# Knowledge distillation

## Purpose
This notebook is developed to test knowledge distillation from different MobileNet versions to Inception FaceNet.

# Setup

## Libary import
We import all the required Python libraries.

In [1]:
# Core
import torch
from torch import nn
from torch import optim
from torch.nn import functional as F
from torch.utils.data import DataLoader, Dataset
from torchvision import transforms as T

# Data manipulation
import numpy as np
import pandas as pd

# Data visualization
%matplotlib inline
import matplotlib.pyplot as plt
import seaborn as sns
from PIL import Image
sns.set_theme(context='notebook', style='darkgrid', palette='pastel')

# General
import math
import os
import random
from glob import glob
from tqdm import tqdm

# Autoreload extension
if 'autoreload' not in get_ipython().extension_manager.loaded:
    %load_ext autoreload

%autoreload 2

## Repository import

For these experiments, we need to import FaceNet from [timesler/facenet-pytorch](https://github.com/timesler/facenet-pytorch): we will use it as the teacher network.

In [None]:
%%bash
git clone https://github.com/timesler/facenet-pytorch facenet_pytorch

In the preliminary tests, we will focus on using the MobileNet implmementation present in the `torchvision.models`. In the future, we will most likely import other repositories to test knowledge distilattion on different editions of MobileNet.

## Parameter definition

We set all the relevant parameters for our notebook.

In [2]:
## General
# Set the device to a GPU if available.
DEVICE = torch.device('cuda:0' if torch.cuda.is_available() else 'cpu')
print(f'Running on device: {DEVICE}')
# Set the batch size.
BATCH_SIZE = 16
print(f'Batch size: {BATCH_SIZE}')

## InceptionResnetV1
# Defines whether to load a model pre-trained on `vggface2` or on
# `casia-webface`. The first one performs a little better (0.9965 on LFW
# compared to 0.9905) and is slightly smaller (107MB compared to 111MB).
PRETRAINED = "vggface2"

## MTCNN
# Define the output image size and margin of the MTCNN module.
IMAGE_SIZE = 160
MARGIN = 0


Running on device: cuda:0
Batch size: 16


# Data

## Data import
To train the student, we need to work on the same training set as of the teacher. Therefore, we retrieve the VGGFace2 dataset.

**Note**: to retrieve the VGGFace2 dataset, you need to have an account for [Zeus Robots](http://zeus.robots.ox.ac.uk/vgg_face2/).

Download all of the four files available in the page of the dataset. The two archives contains the train and the test dataset, while the two `.txt` files contains the list of paths to the train and test images.

## Data visualization

To visualize the data, we write some methods.

In [3]:
def show_image(tensor, denormalize=False):
    """Print a Tensor as an image."""
    
    if denormalize:
      transforms = T.Compose([T.Normalize(mean = [ 0., 0., 0. ],
                                          std = [ 1/0.229, 1/0.224, 1/0.225 ]),
                              T.Normalize(mean = [ -0.485, -0.456, -0.406 ],
                                          std = [ 1., 1., 1. ]),
                              T.ToPILImage()])
    else:
      transforms = T.Compose([T.ToPILImage()])

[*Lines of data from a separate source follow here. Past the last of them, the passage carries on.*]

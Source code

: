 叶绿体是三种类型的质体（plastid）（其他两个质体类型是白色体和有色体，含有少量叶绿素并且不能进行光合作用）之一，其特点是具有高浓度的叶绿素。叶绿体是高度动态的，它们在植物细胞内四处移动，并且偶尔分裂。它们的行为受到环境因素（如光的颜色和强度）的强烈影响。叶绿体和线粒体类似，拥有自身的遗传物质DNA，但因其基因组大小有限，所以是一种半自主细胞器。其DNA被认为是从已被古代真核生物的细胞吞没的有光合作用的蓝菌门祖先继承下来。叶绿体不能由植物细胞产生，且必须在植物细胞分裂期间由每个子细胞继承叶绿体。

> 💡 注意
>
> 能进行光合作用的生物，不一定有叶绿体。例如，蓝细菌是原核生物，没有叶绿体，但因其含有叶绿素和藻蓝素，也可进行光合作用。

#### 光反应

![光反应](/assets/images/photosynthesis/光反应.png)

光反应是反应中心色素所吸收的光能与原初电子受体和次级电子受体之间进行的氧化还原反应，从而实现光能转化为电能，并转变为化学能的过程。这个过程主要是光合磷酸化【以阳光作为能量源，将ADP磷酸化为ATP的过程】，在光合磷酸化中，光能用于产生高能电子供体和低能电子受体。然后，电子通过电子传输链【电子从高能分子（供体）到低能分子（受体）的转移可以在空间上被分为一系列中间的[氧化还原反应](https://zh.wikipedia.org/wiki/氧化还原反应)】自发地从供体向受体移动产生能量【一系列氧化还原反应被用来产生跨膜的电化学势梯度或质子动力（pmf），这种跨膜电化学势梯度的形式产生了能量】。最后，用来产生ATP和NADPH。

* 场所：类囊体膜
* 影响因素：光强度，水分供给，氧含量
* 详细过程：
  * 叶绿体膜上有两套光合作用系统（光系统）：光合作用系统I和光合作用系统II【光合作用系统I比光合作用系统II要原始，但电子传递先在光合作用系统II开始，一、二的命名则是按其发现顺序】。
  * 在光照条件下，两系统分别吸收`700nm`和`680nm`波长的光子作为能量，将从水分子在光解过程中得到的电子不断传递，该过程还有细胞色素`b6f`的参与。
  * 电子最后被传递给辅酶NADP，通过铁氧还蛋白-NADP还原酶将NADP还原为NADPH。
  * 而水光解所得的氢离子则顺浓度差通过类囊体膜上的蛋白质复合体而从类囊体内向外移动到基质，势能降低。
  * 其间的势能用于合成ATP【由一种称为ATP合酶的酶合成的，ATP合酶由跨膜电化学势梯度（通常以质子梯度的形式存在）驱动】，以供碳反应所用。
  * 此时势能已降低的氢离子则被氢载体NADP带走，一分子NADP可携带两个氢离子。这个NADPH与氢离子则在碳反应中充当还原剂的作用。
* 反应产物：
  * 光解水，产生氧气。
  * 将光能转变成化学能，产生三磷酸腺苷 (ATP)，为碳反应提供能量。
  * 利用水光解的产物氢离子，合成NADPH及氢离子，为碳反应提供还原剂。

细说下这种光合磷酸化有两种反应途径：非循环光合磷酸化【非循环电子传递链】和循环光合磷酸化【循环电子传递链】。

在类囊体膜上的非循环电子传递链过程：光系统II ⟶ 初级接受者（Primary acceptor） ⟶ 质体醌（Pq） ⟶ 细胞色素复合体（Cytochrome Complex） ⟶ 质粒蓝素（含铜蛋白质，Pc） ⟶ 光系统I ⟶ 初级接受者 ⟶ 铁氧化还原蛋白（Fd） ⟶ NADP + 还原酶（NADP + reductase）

    img = transforms(tensor)

    return img

def show_images(tensors):
  """
  Print a list of Tensors as images.
  
    Note: if a sample from a TripletDataset is passed, it will manually
        extract the images.
  """

  if isinstance(tensors, dict) and 'anchor_image' in tensors \
      and 'positive_image' in tensors and 'negative_image' in tensors:
      tensors = [tensors['anchor_image'], tensors['positive_image'], tensors['negative_image']]

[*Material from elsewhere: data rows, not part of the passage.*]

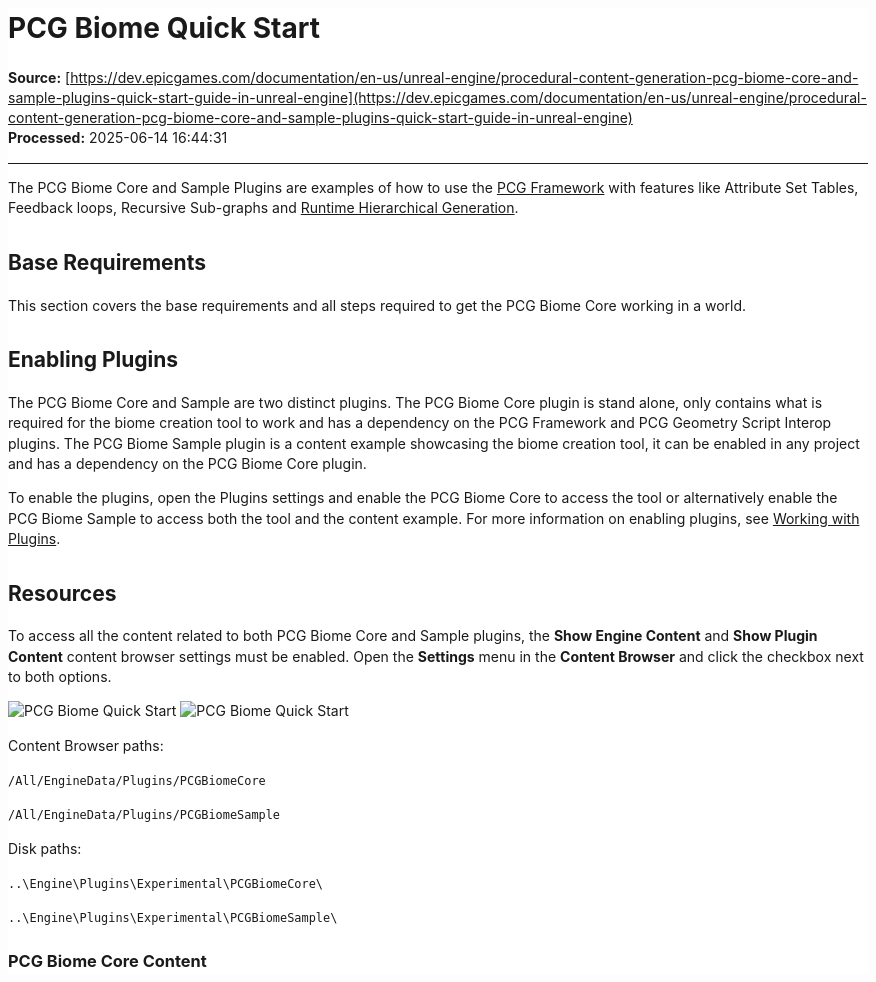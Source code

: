 # PCG Biome Quick Start

**Source:** [https://dev.epicgames.com/documentation/en-us/unreal-engine/procedural-content-generation-pcg-biome-core-and-sample-plugins-quick-start-guide-in-unreal-engine](https://dev.epicgames.com/documentation/en-us/unreal-engine/procedural-content-generation-pcg-biome-core-and-sample-plugins-quick-start-guide-in-unreal-engine)  
**Processed:** 2025-06-14 16:44:31

---

The PCG Biome Core and Sample Plugins are examples of how to use the [PCG Framework](/documentation/en-us/unreal-engine/procedural-content-generation-overview) with features like Attribute Set Tables, Feedback loops, Recursive Sub-graphs and [Runtime Hierarchical Generation](/documentation/404).

## Base Requirements

This section covers the base requirements and all steps required to get the PCG Biome Core working in a world.

## Enabling Plugins

The PCG Biome Core and Sample are two distinct plugins. The PCG Biome Core plugin is stand alone, only contains what is required for the biome creation tool to work and has a dependency on the PCG Framework and PCG Geometry Script Interop plugins. The PCG Biome Sample plugin is a content example showcasing the biome creation tool, it can be enabled in any project and has a dependency on the PCG Biome Core plugin.

To enable the plugins, open the Plugins settings and enable the PCG Biome Core to access the tool or alternatively enable the PCG Biome Sample to access both the tool and the content example. For more information on enabling plugins, see [Working with Plugins](/documentation/en-us/unreal-engine/working-with-plugins-in-unreal-engine).

## Resources

To access all the content related to both PCG Biome Core and Sample plugins, the **Show Engine Content** and **Show Plugin Content** content browser settings must be enabled. Open the **Settings** menu in the **Content Browser** and click the checkbox next to both options.

![PCG Biome Quick Start](https://d1iv7db44yhgxn.cloudfront.net/documentation/images/a2fad55e-6beb-45b8-b4b7-dc9fb70c9f66/pcg-biome-quick-start-image-18.png "PCG Biome Quick Start") ![PCG Biome Quick Start](https://d1iv7db44yhgxn.cloudfront.net/documentation/images/08e0abeb-22c6-47b2-a190-6bb05726f5f6/pcg-biome-quick-start-image-2.png "PCG Biome Quick Start")

Content Browser paths:

`/All/EngineData/Plugins/PCGBiomeCore`

`/All/EngineData/Plugins/PCGBiomeSample`

Disk paths:

`..\Engine\Plugins\Experimental\PCGBiomeCore\`

`..\Engine\Plugins\Experimental\PCGBiomeSample\`

### PCG Biome Core Content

  size = math.ceil(math.sqrt(len(tensors)))
  stop = len(tensors) + 1

  # Create a new figure.
  fig = plt.figure(figsize=(size*4, size*4))

  # Set the horizontal space between subplots.
  plt.subplots_adjust(hspace=0.3)

  for i in range(1, stop):
    # Get the tensor as an image.
    image = show_image(tensors[i-1])

    # Add the image as a subplot.
    fig.add_subplot(size, size, i)
    plt.imshow(image)

    # Hide axis.
    plt.axis('off')
  
  # Show the plot.
  plt.show()


## Data process

Images must be aligned to be passed as inputs to the model. Therefore, we define a function that takes either a single tensor (representing an image) or a list of tensors and return the ones that is able to align.

In [4]:
def align_images(tensors):
    """Get a list of images and align them."""
    if not isinstance(tensors, list):
        tensors = [tensors]
    
    aligned_tensors = []
    for tensor in tensors:
        try:
            aligned_tensors.append(mtcnn(tensor))
        except:
            pass
    
    if len(aligned_tensors) == 1:
        return aligned_tensors[0]
    
    return aligned_tensors

    

## Dataset definition
Below, we define a Dataset class for the VGGFace2 dataset. The following is a complex implementation based on triplets.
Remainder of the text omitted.